China Tourist

Lacking the personal touch

New Alibaba hotel in Hangzhou hopes to dispense with human workers

r2d2-w

May I show you to your room?

Generally speaking, hotels love to talk up the ‘people skills’ of their staff when they are promoting their services.

Not so at Flyzoo, Alibaba’s new unmanned hotel in Hangzhou. There, the front-of-house work is done by robots and by sensors relying on artificial intelligence.

If all goes well, the only humans at the hotel are the guests.

Flyzoo, or Feizhubuke in Chinese, was two years in the making as a concept. The idea is that it will showcase the full range of Alibaba’s services: everything from the furniture sold on its e-commerce platform Tmall through to the intelligent machines from its new Damo Academy that do much of the work.

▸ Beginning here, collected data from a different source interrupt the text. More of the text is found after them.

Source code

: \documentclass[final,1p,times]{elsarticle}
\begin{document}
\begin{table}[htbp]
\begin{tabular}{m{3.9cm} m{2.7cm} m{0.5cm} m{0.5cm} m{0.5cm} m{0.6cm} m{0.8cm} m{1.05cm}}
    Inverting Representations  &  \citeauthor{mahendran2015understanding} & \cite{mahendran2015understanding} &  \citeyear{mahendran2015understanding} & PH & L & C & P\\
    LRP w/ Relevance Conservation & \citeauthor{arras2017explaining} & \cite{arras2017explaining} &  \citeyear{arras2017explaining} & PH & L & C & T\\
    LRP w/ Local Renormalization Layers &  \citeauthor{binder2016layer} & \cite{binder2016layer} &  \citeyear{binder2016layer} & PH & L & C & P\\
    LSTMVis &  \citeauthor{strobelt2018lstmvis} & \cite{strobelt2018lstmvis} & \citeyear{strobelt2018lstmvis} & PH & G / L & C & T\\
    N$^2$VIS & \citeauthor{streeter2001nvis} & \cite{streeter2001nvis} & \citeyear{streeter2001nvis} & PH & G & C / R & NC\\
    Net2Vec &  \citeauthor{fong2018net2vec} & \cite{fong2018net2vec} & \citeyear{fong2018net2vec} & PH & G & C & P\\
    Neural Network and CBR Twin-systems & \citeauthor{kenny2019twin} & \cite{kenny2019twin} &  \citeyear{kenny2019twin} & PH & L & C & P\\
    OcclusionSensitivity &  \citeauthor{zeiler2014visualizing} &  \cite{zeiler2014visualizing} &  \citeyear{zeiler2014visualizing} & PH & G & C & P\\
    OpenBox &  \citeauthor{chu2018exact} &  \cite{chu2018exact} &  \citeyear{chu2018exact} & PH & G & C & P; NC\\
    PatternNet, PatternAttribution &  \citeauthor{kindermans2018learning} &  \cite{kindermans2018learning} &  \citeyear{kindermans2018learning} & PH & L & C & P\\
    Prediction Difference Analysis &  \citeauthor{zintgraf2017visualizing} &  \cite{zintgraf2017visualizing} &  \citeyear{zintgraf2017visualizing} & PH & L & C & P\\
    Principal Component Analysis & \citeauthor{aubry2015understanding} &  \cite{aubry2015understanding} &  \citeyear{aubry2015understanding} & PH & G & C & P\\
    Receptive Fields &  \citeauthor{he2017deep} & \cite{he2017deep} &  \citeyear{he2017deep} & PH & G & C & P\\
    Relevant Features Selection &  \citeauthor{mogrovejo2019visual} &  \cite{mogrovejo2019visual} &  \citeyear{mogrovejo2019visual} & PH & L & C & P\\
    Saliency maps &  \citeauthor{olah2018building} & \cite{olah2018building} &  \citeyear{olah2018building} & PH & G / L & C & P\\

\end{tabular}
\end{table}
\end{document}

Bookings for the hotel are handled through the Alibaba travel portal Fliggy and customers enrolled in the company’s Sesame Credit scheme can get preferential rates if they have a good credit score.

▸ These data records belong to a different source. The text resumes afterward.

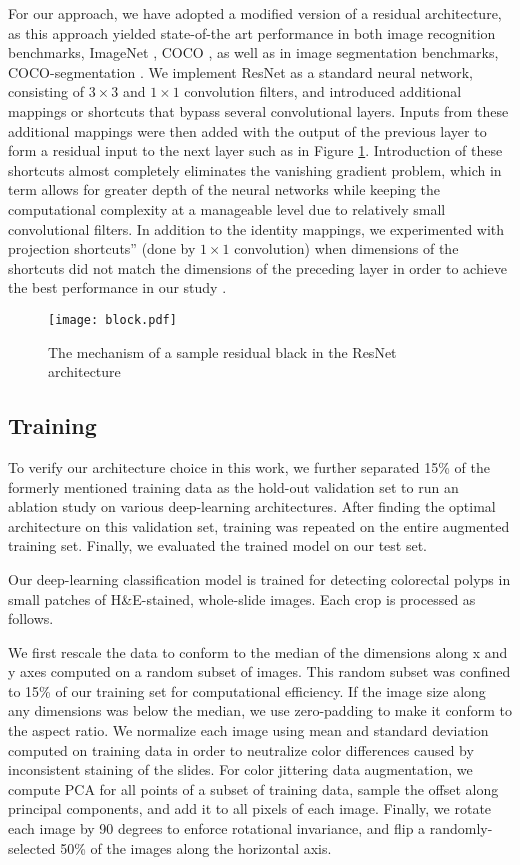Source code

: \documentclass[review]{elsarticle}
\begin{document}
For our approach, we have adopted a modified version of a residual architecture, as this approach yielded state-of-the art performance in both image recognition benchmarks, ImageNet \citep{russakovsky2015imagenet}, COCO \citep{tsung2014coco}, as well as in image segmentation benchmarks, COCO-segmentation \citep{tsung2014coco}. We implement ResNet as a standard neural network, consisting of $3\times 3$ and $1 \times 1$ convolution filters, and introduced additional mappings or shortcuts that bypass several convolutional layers. Inputs from these additional mappings were then added with the output of the previous layer to form a residual input to the next layer such as in Figure \ref{fig:block}. Introduction of these shortcuts almost completely eliminates the vanishing gradient problem, which in term allows for greater depth of the neural networks while keeping the computational complexity at a manageable level due to relatively small convolutional filters. In addition to the identity mappings, we experimented with projection shortcuts” (done by $1\times 1$ convolution) when dimensions of the shortcuts did not match the dimensions of the preceding layer in order to achieve the best performance in our study \citep{he2015deep}.

\begin{figure}[h!]
\centering
\texttt{[image: block.pdf]}
\caption{The mechanism of a sample residual black in the ResNet architecture \citep{he2015deep}}
\label{fig:block}
\end{figure}\subsection{Training}\label{training}
To verify our architecture choice in this work, we further separated 15\% of the formerly mentioned training data as the hold-out validation set to run an ablation study on various deep-learning architectures. After finding the optimal architecture on this validation set, training was repeated on the entire augmented training set. Finally, we evaluated the trained model on our test set.

Our deep-learning classification model is trained for detecting colorectal polyps in small patches of H\&E-stained, whole-slide images. Each crop is processed as follows.

We first rescale the data to conform to the median of the dimensions along x and y axes computed on a random subset of images. This random subset was confined to 15\% of our training set for computational efficiency. If the image size along any dimensions was below the median, we use zero-padding to make it conform to the aspect ratio. We normalize each image using mean and standard deviation computed on training data in order to neutralize color differences caused by inconsistent staining of the slides. For color jittering data augmentation, we compute PCA for all points of a subset of training data, sample the offset along principal components, and add it to all pixels of each image. Finally, we rotate each image by 90 degrees to enforce rotational invariance, and flip a randomly-selected 50\% of the images along the horizontal axis.
\end{document}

What is a stay in the hotel actually like? Well, no one will know for sure till it opens on December 12. But according to promotional material, check-in is akin to going through an automated immigration channel at an airport. Sensors scan the guest’s face and make sure it matches the image and information on their ID cards. Facial recognition also serves as a “key” for opening doors, operating the lift and adding things to the hotel bill.

Guests are escorted to their rooms by grey robots – think a slimline R2-D2 – and there they can control the air conditioning and order room service via Ali Genie – Alibaba’s answer to Amazon’s virtual assistant Alexa.

Even room service will be delivered by robots, the hotel says.

“By improving the management system, the efficiency of these futuristic hotels can be 1.5 times that of traditional hotels of the same grade and scale,” predicts Wang Qun, the hotel’s CEO

Of course, what the company is playing down is the presence of more traditional staff behind the scenes. As Wang said himself at the World Internet Conference two years ago, automating environments like a Chinese kitchen is impossible (rather undiplomatically, he ventured that Western cuisine could be made by robots, however).

Wang has said Alibaba hopes to sell its solution to an industry that could run into staff shortages as the labour pool starts to tighten up over the coming years.

China boasts about 15 million hotel rooms – roughly three times the number in the US – and has another 480,000 under construction, according to studies by Shanghai Inntie Hotel Management Consulting and Lodging Econometrics.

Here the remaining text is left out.